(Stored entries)

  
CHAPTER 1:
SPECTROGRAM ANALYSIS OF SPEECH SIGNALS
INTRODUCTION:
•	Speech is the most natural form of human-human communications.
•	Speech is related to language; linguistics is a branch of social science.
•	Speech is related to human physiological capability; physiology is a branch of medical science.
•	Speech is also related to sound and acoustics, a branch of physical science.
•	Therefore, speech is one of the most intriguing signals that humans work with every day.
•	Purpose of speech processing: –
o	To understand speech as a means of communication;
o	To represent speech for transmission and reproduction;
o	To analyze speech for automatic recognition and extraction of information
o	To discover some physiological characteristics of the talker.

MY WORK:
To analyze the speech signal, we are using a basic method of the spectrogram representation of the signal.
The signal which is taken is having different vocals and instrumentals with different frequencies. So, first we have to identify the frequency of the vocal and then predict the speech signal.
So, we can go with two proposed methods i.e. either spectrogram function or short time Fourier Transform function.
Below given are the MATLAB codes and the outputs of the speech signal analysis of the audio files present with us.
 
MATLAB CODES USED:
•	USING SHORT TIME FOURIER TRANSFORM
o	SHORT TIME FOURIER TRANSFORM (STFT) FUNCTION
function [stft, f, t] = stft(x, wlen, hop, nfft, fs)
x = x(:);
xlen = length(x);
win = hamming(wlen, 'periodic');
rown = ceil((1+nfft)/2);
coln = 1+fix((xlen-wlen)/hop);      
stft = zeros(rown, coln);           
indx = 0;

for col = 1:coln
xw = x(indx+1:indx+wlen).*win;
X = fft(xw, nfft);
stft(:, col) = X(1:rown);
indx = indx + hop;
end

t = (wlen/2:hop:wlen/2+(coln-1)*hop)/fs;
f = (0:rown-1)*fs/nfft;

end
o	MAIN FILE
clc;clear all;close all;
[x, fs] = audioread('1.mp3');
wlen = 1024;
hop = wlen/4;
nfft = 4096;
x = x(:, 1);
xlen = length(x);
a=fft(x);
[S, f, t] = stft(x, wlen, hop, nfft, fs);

• PROBLEM DESCRIPTION:
Look through the records and gather every line containing "nfft".

• ANSWER FOR THIS EXERCISE:
function [stft, f, t] = stft(x, wlen, hop, nfft, fs)
rown = ceil((1+nfft)/2);
X = fft(xw, nfft);
f = (0:rown-1)*fs/nfft;
nfft = 4096;
[S, f, t] = stft(x, wlen, hop, nfft, fs);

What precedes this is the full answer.